Dataset entries
--------

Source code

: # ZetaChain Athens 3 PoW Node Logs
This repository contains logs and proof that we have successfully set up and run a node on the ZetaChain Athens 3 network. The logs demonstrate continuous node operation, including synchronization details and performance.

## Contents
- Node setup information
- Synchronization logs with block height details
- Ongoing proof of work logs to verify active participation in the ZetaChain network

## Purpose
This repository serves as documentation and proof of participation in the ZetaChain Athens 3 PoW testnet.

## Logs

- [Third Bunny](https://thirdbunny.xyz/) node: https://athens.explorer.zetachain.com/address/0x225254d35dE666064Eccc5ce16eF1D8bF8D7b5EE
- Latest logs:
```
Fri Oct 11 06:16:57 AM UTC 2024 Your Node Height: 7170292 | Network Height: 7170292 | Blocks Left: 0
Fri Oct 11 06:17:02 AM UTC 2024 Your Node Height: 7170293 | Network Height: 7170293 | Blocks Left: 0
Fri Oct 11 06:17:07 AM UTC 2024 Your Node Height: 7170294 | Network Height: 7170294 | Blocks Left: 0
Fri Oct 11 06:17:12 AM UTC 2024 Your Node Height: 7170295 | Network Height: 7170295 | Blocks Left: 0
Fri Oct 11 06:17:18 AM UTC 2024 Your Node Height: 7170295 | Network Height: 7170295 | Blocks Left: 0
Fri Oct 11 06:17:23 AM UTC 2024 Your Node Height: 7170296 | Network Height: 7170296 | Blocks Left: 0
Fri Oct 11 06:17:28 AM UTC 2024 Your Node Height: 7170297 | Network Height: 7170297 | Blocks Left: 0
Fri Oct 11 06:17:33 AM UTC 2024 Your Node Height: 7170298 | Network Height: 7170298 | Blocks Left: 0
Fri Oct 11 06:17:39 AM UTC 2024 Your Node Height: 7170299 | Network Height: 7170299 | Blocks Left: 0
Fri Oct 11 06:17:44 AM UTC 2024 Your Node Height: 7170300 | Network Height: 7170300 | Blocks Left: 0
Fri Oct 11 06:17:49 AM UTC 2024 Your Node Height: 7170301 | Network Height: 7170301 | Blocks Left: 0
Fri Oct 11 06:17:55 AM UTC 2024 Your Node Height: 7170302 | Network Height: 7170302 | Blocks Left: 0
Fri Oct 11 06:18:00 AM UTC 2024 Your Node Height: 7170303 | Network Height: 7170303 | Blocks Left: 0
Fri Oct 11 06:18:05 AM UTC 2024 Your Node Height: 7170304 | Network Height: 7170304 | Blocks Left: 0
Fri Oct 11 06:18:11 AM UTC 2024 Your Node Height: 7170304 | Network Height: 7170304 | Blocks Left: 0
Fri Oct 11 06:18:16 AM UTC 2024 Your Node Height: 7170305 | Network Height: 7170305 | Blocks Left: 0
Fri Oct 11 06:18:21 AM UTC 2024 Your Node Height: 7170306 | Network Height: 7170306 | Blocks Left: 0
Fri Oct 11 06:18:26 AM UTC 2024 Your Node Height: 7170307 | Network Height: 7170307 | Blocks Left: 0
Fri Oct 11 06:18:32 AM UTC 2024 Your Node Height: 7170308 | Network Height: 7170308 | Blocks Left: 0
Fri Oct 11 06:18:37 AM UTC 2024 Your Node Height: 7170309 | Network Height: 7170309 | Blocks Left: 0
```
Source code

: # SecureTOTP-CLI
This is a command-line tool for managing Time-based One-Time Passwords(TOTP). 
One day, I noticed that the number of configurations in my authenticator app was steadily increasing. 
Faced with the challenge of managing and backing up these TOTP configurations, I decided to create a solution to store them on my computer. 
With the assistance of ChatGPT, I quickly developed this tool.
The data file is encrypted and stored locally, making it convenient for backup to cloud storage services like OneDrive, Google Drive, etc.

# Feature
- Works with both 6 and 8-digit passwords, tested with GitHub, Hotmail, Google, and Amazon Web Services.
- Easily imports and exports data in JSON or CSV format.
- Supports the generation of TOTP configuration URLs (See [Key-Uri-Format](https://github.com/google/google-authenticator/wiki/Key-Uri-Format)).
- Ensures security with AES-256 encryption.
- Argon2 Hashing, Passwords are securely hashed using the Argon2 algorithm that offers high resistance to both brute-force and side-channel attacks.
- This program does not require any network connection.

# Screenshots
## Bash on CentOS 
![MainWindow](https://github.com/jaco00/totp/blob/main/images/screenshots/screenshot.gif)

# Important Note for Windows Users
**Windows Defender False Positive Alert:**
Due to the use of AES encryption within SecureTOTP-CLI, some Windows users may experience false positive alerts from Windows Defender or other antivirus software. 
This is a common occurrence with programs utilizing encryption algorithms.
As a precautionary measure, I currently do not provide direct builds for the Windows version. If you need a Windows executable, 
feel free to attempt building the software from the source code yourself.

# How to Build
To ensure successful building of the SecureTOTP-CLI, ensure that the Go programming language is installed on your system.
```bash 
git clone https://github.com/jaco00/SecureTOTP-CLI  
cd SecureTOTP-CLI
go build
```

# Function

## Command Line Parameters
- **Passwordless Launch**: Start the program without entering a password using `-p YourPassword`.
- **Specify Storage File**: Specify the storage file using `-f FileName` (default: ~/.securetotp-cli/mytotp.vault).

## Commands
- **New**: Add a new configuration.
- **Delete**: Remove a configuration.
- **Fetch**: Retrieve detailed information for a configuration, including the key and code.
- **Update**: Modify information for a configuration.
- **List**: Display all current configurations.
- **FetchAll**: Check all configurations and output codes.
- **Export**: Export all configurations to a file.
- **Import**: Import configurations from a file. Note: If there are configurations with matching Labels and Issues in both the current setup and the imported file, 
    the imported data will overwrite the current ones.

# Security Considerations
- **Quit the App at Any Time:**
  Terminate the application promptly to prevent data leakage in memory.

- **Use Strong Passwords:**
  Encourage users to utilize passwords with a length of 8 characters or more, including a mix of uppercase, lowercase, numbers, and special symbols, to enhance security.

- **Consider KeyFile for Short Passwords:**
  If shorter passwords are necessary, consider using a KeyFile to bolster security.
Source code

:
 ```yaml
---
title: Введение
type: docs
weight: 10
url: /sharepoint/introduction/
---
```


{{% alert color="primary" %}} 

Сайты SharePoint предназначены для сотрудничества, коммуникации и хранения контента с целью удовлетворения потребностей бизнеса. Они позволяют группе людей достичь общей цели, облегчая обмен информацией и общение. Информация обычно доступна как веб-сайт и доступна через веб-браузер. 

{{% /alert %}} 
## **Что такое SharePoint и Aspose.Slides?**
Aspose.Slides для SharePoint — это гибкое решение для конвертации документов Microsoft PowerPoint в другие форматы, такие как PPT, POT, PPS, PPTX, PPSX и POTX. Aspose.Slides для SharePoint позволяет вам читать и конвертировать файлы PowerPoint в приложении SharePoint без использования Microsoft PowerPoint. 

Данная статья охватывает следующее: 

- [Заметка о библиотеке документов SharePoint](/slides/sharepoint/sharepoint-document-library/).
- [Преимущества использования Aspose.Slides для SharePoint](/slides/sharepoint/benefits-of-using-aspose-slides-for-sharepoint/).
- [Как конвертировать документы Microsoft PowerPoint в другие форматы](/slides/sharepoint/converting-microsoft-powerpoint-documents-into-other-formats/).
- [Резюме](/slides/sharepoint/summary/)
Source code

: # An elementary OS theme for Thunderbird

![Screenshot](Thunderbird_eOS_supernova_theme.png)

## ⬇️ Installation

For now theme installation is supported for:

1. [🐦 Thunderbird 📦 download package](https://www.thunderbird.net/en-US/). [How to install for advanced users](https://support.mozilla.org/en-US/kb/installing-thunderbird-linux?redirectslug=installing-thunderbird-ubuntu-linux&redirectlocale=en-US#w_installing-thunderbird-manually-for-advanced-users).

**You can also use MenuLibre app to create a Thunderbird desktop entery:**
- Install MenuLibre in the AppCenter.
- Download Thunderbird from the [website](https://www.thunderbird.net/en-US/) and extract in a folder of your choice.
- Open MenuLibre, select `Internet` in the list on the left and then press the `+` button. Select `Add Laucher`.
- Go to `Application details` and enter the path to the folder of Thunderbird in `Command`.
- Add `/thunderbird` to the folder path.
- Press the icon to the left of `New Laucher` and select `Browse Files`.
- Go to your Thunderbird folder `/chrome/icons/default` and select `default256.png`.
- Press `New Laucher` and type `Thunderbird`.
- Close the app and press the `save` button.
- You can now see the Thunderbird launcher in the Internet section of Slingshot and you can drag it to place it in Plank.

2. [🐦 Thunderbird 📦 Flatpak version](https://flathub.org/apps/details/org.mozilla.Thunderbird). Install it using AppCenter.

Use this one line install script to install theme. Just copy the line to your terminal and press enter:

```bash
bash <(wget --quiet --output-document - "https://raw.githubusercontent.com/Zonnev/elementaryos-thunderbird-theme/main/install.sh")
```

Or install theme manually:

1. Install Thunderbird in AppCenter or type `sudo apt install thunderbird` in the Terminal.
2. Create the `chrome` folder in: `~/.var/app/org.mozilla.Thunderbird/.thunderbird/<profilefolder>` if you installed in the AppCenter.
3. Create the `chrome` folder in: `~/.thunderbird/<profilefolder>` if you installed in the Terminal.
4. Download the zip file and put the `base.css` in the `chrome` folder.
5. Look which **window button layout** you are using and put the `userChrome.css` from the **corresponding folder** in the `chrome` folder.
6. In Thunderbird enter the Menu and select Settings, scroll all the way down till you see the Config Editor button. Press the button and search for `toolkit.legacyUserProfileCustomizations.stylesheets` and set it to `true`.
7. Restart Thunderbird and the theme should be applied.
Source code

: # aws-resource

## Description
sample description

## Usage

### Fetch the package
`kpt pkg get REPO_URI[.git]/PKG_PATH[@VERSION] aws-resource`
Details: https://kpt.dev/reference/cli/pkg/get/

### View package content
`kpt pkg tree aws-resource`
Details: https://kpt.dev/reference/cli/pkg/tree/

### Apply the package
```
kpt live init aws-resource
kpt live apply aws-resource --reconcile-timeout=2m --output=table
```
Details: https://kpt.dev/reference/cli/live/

--------

> [WORK ITEM] Count the lines of the data that contain the string "default", and reply with that number alone.

> [OUTPUT BELOW] 2